The look of this window treatment was pleasurable, but not extravagant, delightful but not luxuriant (yes, more Thesaurus words). And the price was more “general practitioner” than “specialist”. So we set the appointment for the installation expert to come and take exact measurements of our two windows.
Three days later I met the installer who not only took exact measurements, he also taped thick brown butcher paper over the openings and cut templates for the manufacturer to use when making the custom cuts. He left and the next day we returned to the store to place the order.
The sales associate called out the price and I actually smiled as I handed her my credit card. After consulting the computer she said, “Your shades should arrive in two weeks.” Okay, I thought, two more weeks of the heat and the sun spotlighting our dinner preparations. And we left the store.

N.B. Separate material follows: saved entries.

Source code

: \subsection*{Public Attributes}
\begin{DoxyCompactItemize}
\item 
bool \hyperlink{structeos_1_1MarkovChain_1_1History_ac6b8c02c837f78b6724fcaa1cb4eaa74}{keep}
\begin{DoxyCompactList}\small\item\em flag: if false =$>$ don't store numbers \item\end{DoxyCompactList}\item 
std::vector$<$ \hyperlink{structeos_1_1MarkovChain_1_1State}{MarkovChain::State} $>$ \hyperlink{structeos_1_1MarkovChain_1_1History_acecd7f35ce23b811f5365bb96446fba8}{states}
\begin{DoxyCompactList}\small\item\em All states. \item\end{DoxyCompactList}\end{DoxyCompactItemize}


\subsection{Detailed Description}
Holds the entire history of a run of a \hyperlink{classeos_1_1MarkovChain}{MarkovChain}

Three weeks later (yes, that’s 3) the store called to let us know that our shades had arrived and that we needed to schedule installation. Four days later (yes, that’s 4) I met the installer who admitted, “I’ve never put these kind of shades in before. But hey, how hard can it be?”

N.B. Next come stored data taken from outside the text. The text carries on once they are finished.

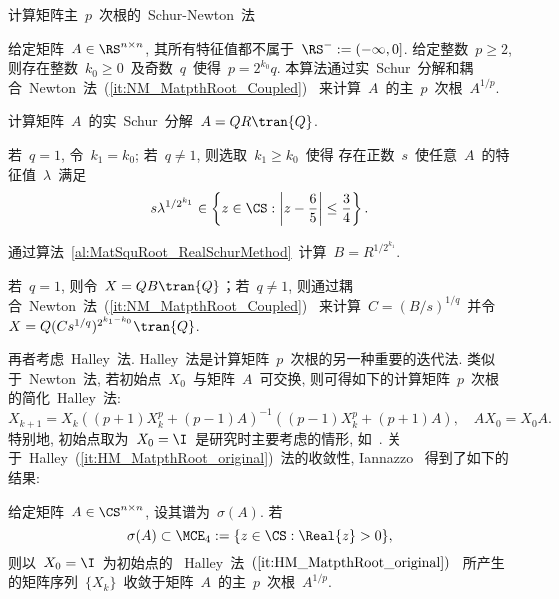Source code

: \begin{algorithm}[h!]
\caption{计算矩阵主~$p$~次根的~Schur-Newton~法~\cite[算法~
3]{Iannazzo2008}} \label{al:MatpthRoot_SchurNewton_Ian08}
给定矩阵~$A\in\RS^{n\times n}$, 其所有特征值都不属于~$\RS^- :=
(-\infty,0]$. 给定整数~$p\geq 2$, 则存在整数~$k_0 \geq
0$~及奇数~$q$~使得~$p = 2^{k_0}q$.
本算法通过实~Schur~分解和耦合~Newton~法~(\ref{it:NM_MatpthRoot_Coupled})~
来计算~$A$~的主~$p$~次根~$A^{1/p}$.
\begin{list}{.}{
\setlength{\rightmargin}{0em}\setlength{\leftmargin}{1.2em}}
\item
计算矩阵~$A$~的实~Schur~分解~$A = QR\tran{Q}$.
\item
若~$q=1$, 令~$k_1 = k_0$; 若~$q\neq1$, 则选取~$k_1\geq k_0$~使得
存在正数~$s$~使任意~$A$~的特征值~$\lambda$~满足
$$
s \lambda^{1/{2^{k_1}}} \in \left\{z\in \CS: \left|z -
\frac{6}{5}\right| \leq \frac{3}{4}\right\}.
$$
\item
通过算法~\ref{al:MatSquRoot_RealSchurMethod}~计算~$B =
R^{1/{2^{k_1}}}$.
\item
若~$q=1$, 则令~$X = QB\tran{Q}$；若~$q\neq 1$,
则通过耦合~Newton~法~(\ref{it:NM_MatpthRoot_Coupled})~ 来计算~$C =
(B/s)^{1/q}$~并令~$X = Q(Cs^{1/q})^{2^{k_1-k_0}}\tran{Q}$.
\end{list}
\end{algorithm}



再者考虑~Halley~法.
Halley~法是计算矩阵~$p$~次根的另一种重要的迭代法. 类似于~Newton~法,
若初始点~$X_0$~与矩阵~$A$~可交换,
则可得如下的计算矩阵~$p$~次根的简化~Halley~法:
\begin{equation}
\label{it:HM_MatpthRoot_original} X_{k+1} = X_k\left((p+1)X_k^p +
(p-1)A\right)^{-1} \left((p-1)X_k^p + (p+1)A\right), \quad AX_0 =
X_0A.
\end{equation}
特别地, 初始点取为~$X_0 = \I$~是研究时主要考虑的情形,
如~\cite{Iannazzo2008,Guo2010,Lin2010,Laszkiewicz2009,Zietak2013}.
关于~Halley~(\ref{it:HM_MatpthRoot_original})~法的收敛性,  Iannazzo
\cite{Iannazzo2008}~得到了如下的结果:

\begin{theorem}
\label{th:Conv_HM_Ian08} 给定矩阵~$A\in\CS^{n\times n}$,
设其谱为~$\sigma(A)$. 若
\begin{equation}
\label{set:ConvReg_HM_Ian08} \sigma(A) \subset  \MCE_4 := \{z\in
\CS: \Real{z}>0\},
\end{equation}
则以~$X_0 = \I$~为初始点的
~Halley~法~$(\ref{it:HM_MatpthRoot_original})$~
所产生的矩阵序列~$\{X_k\}$~收敛于矩阵~$A$~的主~$p$~次根~$A^{1/p}$.
\end{theorem}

Four hours later (yes, that’s another 4) the installer was leaving and I was on the phone with the store complaining that the shades for which we had waited an extra week were cut at least two inches short in all directions. How could that be? I mean the installer had cut an exact template of each window. I watched him do it myself.
We were assured that the re-order of our purchase would be made immediately and that we could expect delivery in three weeks.
Four weeks later (yes…) our new shades arrived. The installer came out five days later and we now have shades to cover the two eyebrow windows. The whole process required just over three months, numerous phone calls four installer visits and I now know why they call it window treatment. In the end, the windows get treated better than the customer.